What you will do =
Write out the listing exactly as it is given.

Input records =
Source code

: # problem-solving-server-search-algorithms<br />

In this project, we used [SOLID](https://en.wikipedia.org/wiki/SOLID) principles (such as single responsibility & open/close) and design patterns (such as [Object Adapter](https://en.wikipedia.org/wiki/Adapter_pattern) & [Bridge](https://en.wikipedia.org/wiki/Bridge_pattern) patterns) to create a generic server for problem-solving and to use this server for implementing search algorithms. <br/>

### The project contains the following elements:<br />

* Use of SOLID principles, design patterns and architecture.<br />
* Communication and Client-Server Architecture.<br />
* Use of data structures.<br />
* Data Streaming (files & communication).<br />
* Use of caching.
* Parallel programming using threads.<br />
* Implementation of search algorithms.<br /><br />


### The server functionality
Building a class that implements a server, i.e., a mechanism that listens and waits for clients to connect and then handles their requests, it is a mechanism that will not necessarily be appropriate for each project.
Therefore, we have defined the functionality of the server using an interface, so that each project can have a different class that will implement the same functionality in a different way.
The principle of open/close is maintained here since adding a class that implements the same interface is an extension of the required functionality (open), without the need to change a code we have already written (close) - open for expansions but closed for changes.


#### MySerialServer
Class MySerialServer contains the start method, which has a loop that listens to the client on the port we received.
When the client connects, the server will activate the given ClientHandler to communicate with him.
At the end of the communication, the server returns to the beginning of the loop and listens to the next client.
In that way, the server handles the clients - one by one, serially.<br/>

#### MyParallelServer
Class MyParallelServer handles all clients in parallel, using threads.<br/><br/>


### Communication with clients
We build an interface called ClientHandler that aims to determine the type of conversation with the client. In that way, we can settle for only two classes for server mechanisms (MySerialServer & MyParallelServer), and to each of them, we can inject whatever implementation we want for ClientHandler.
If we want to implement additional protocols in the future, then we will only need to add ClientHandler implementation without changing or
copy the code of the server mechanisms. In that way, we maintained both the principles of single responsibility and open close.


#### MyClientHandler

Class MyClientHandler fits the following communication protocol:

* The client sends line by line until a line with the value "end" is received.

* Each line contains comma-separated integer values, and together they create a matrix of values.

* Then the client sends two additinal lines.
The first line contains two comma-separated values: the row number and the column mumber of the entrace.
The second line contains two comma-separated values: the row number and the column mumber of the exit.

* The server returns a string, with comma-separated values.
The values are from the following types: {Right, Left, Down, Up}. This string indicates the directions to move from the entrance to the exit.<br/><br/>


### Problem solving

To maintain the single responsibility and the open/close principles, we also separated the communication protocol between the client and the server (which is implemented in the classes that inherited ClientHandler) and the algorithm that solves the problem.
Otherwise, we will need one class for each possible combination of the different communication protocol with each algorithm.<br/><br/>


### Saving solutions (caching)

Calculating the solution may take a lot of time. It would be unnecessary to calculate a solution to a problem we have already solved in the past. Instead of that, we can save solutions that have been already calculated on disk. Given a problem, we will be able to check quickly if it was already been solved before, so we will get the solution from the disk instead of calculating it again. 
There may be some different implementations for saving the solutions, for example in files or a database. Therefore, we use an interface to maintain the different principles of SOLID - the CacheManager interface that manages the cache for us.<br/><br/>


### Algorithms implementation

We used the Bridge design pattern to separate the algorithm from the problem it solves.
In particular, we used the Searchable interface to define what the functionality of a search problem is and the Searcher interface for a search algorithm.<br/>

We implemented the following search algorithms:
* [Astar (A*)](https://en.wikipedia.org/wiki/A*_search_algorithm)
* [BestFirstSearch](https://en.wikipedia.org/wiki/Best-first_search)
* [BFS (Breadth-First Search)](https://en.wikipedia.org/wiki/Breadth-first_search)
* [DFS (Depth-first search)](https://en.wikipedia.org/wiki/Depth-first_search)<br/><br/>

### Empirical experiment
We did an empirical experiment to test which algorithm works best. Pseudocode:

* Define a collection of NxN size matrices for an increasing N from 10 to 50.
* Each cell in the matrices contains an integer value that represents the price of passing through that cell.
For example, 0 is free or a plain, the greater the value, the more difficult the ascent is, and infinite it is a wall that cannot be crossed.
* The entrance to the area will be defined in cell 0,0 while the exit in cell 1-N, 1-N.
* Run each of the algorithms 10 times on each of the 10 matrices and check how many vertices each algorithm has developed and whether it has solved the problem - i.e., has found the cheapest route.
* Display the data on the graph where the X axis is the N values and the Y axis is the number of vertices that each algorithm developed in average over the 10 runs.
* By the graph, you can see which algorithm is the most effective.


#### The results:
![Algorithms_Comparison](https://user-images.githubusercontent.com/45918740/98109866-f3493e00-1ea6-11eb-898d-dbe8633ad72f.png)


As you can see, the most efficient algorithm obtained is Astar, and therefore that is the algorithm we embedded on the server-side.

Task output =
Source code

: # problem-solving-server-search-algorithms<br />

In this project, we used [SOLID](https://en.wikipedia.org/wiki/SOLID) principles (such as single responsibility & open/close) and design patterns (such as [Object Adapter](https://en.wikipedia.org/wiki/Adapter_pattern) & [Bridge](https://en.wikipedia.org/wiki/Bridge_pattern) patterns) to create a generic server for problem-solving and to use this server for implementing search algorithms. <br/>

### The project contains the following elements:<br />

* Use of SOLID principles, design patterns and architecture.<br />
* Communication and Client-Server Architecture.<br />
* Use of data structures.<br />
* Data Streaming (files & communication).<br />
* Use of caching.
* Parallel programming using threads.<br />
* Implementation of search algorithms.<br /><br />


### The server functionality
Building a class that implements a server, i.e., a mechanism that listens and waits for clients to connect and then handles their requests, it is a mechanism that will not necessarily be appropriate for each project.
Therefore, we have defined the functionality of the server using an interface, so that each project can have a different class that will implement the same functionality in a different way.
The principle of open/close is maintained here since adding a class that implements the same interface is an extension of the required functionality (open), without the need to change a code we have already written (close) - open for expansions but closed for changes.


#### MySerialServer
Class MySerialServer contains the start method, which has a loop that listens to the client on the port we received.
When the client connects, the server will activate the given ClientHandler to communicate with him.
At the end of the communication, the server returns to the beginning of the loop and listens to the next client.
In that way, the server handles the clients - one by one, serially.<br/>

#### MyParallelServer
Class MyParallelServer handles all clients in parallel, using threads.<br/><br/>


### Communication with clients
We build an interface called ClientHandler that aims to determine the type of conversation with the client. In that way, we can settle for only two classes for server mechanisms (MySerialServer & MyParallelServer), and to each of them, we can inject whatever implementation we want for ClientHandler.
If we want to implement additional protocols in the future, then we will only need to add ClientHandler implementation without changing or
copy the code of the server mechanisms. In that way, we maintained both the principles of single responsibility and open close.


#### MyClientHandler

Class MyClientHandler fits the following communication protocol:

* The client sends line by line until a line with the value "end" is received.

* Each line contains comma-separated integer values, and together they create a matrix of values.

* Then the client sends two additinal lines.
The first line contains two comma-separated values: the row number and the column mumber of the entrace.
The second line contains two comma-separated values: the row number and the column mumber of the exit.

* The server returns a string, with comma-separated values.
The values are from the following types: {Right, Left, Down, Up}. This string indicates the directions to move from the entrance to the exit.<br/><br/>


### Problem solving

To maintain the single responsibility and the open/close principles, we also separated the communication protocol between the client and the server (which is implemented in the classes that inherited ClientHandler) and the algorithm that solves the problem.
Otherwise, we will need one class for each possible combination of the different communication protocol with each algorithm.<br/><br/>


### Saving solutions (caching)

Calculating the solution may take a lot of time. It would be unnecessary to calculate a solution to a problem we have already solved in the past. Instead of that, we can save solutions that have been already calculated on disk. Given a problem, we will be able to check quickly if it was already been solved before, so we will get the solution from the disk instead of calculating it again. 
There may be some different implementations for saving the solutions, for example in files or a database. Therefore, we use an interface to maintain the different principles of SOLID - the CacheManager interface that manages the cache for us.<br/><br/>


### Algorithms implementation

We used the Bridge design pattern to separate the algorithm from the problem it solves.
In particular, we used the Searchable interface to define what the functionality of a search problem is and the Searcher interface for a search algorithm.<br/>

We implemented the following search algorithms:
* [Astar (A*)](https://en.wikipedia.org/wiki/A*_search_algorithm)
* [BestFirstSearch](https://en.wikipedia.org/wiki/Best-first_search)
* [BFS (Breadth-First Search)](https://en.wikipedia.org/wiki/Breadth-first_search)
* [DFS (Depth-first search)](https://en.wikipedia.org/wiki/Depth-first_search)<br/><br/>

### Empirical experiment
We did an empirical experiment to test which algorithm works best. Pseudocode:

* Define a collection of NxN size matrices for an increasing N from 10 to 50.
* Each cell in the matrices contains an integer value that represents the price of passing through that cell.
For example, 0 is free or a plain, the greater the value, the more difficult the ascent is, and infinite it is a wall that cannot be crossed.
* The entrance to the area will be defined in cell 0,0 while the exit in cell 1-N, 1-N.
* Run each of the algorithms 10 times on each of the 10 matrices and check how many vertices each algorithm has developed and whether it has solved the problem - i.e., has found the cheapest route.
* Display the data on the graph where the X axis is the N values and the Y axis is the number of vertices that each algorithm developed in average over the 10 runs.
* By the graph, you can see which algorithm is the most effective.


#### The results:
![Algorithms_Comparison](https://user-images.githubusercontent.com/45918740/98109866-f3493e00-1ea6-11eb-898d-dbe8633ad72f.png)


As you can see, the most efficient algorithm obtained is Astar, and therefore that is the algorithm we embedded on the server-side.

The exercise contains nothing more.